• What you should do
If a line in the records below contains the word "spatial", copy it.

• Information shown
● ● ● ● ●

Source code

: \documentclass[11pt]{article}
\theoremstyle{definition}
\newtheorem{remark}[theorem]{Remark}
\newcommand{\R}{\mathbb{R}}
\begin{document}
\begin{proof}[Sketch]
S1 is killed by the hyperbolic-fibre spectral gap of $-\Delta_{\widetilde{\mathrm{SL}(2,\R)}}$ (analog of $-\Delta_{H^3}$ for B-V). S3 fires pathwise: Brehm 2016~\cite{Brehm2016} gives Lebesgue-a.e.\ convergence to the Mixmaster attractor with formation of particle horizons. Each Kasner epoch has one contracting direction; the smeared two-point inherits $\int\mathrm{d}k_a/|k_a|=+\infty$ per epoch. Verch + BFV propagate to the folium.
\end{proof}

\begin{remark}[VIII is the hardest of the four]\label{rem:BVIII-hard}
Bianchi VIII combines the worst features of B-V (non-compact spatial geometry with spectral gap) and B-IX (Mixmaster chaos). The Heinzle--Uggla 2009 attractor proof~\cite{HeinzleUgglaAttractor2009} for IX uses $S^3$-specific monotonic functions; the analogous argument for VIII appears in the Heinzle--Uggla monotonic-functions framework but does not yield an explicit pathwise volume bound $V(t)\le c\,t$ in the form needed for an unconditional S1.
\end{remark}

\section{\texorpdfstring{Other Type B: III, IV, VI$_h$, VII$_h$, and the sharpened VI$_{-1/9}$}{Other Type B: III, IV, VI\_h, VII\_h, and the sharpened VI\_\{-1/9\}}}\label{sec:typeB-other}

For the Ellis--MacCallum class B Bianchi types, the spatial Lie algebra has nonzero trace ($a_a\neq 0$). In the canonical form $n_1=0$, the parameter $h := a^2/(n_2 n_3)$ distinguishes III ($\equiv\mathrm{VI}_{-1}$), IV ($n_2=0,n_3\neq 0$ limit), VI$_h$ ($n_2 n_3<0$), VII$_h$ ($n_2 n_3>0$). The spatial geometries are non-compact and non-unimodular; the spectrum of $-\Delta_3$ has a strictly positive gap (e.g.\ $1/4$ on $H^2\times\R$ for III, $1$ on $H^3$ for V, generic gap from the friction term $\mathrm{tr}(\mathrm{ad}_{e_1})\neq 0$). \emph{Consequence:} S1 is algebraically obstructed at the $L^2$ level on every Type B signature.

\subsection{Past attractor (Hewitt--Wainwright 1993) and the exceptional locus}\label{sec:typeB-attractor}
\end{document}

● ● ● ● ●

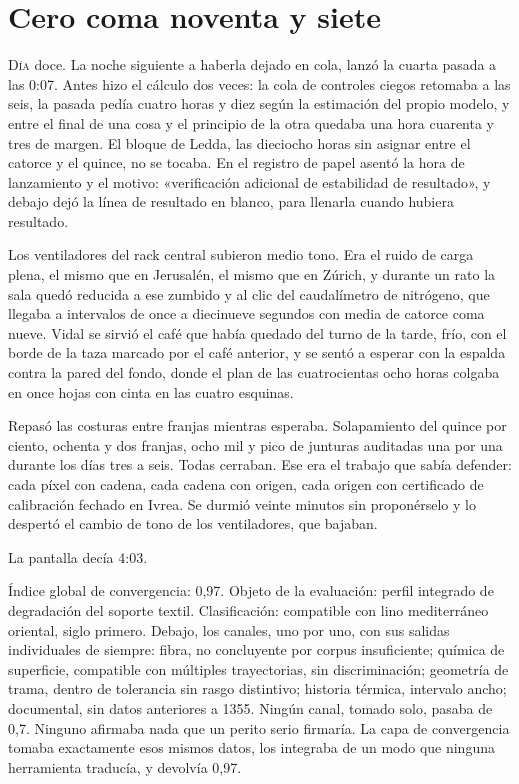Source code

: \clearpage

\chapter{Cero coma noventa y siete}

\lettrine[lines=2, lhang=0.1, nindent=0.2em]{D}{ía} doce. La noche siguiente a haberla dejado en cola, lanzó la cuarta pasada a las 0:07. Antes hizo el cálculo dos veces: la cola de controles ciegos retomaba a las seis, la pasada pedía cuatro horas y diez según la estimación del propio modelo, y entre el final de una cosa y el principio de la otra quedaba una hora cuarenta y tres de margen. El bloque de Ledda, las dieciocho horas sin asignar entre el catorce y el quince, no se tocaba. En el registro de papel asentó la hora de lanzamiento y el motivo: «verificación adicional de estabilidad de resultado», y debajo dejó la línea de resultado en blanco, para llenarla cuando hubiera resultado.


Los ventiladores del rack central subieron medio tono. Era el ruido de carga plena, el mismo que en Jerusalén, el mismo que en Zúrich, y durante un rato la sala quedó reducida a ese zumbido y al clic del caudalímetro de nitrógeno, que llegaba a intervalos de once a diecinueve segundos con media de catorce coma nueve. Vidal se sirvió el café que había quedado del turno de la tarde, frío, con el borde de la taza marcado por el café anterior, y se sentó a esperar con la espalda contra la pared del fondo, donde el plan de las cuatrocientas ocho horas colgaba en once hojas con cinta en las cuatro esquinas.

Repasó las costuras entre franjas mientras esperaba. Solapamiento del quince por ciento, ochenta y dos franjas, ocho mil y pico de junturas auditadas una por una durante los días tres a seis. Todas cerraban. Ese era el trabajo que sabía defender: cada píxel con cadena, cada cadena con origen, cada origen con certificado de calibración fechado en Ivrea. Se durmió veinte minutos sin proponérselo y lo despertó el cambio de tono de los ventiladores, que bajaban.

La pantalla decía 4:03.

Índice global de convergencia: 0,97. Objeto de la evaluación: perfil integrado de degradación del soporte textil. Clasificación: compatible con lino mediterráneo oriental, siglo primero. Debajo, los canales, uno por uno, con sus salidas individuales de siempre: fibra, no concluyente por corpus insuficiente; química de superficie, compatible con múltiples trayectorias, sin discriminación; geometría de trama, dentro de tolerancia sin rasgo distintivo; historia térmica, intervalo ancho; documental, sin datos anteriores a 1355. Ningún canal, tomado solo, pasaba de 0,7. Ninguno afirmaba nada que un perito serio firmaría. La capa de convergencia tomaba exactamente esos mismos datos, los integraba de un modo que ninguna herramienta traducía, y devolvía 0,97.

● ● ● ● ●

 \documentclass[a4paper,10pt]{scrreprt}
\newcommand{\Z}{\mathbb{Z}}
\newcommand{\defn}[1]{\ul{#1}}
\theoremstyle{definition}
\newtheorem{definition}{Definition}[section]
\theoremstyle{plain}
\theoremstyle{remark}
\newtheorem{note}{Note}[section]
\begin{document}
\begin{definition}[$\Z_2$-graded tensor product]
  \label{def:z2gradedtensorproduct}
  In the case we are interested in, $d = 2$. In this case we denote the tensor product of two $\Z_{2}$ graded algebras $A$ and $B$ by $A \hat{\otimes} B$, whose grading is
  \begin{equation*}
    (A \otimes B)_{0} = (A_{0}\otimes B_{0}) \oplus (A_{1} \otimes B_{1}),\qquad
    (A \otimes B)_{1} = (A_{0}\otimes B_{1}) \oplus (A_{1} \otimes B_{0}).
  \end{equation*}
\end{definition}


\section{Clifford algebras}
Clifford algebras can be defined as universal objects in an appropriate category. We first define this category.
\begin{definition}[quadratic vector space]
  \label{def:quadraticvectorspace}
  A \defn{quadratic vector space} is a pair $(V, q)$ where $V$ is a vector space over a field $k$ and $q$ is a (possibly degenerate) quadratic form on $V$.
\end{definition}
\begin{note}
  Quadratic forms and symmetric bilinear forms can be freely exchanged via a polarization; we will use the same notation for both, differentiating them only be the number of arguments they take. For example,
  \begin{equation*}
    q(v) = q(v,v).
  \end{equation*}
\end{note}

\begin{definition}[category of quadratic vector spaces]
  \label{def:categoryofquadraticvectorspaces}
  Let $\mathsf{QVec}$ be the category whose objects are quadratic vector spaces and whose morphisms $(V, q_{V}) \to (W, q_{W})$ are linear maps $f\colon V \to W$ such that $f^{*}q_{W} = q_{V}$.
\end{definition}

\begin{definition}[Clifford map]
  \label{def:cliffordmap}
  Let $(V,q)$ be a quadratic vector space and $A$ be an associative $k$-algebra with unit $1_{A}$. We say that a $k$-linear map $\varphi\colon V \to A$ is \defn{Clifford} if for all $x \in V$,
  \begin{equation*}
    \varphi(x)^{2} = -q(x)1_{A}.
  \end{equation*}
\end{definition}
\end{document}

● ● ● ● ●

• Result for this task
Bianchi VIII combines the worst features of B-V (non-compact spatial geometry with spectral gap) and B-IX (Mixmaster chaos). The Heinzle--Uggla 2009 attractor proof~\cite{HeinzleUgglaAttractor2009} for IX uses $S^3$-specific monotonic functions; the analogous argument for VIII appears in the Heinzle--Uggla monotonic-functions framework but does not yield an explicit pathwise volume bound $V(t)\le c\,t$ in the form needed for an unconditional S1.
For the Ellis--MacCallum class B Bianchi types, the spatial Lie algebra has nonzero trace ($a_a\neq 0$). In the canonical form $n_1=0$, the parameter $h := a^2/(n_2 n_3)$ distinguishes III ($\equiv\mathrm{VI}_{-1}$), IV ($n_2=0,n_3\neq 0$ limit), VI$_h$ ($n_2 n_3<0$), VII$_h$ ($n_2 n_3>0$). The spatial geometries are non-compact and non-unimodular; the spectrum of $-\Delta_3$ has a strictly positive gap (e.g.\ $1/4$ on $H^2\times\R$ for III, $1$ on $H^3$ for V, generic gap from the friction term $\mathrm{tr}(\mathrm{ad}_{e_1})\neq 0$). \emph{Consequence:} S1 is algebraically obstructed at the $L^2$ level on every Type B signature.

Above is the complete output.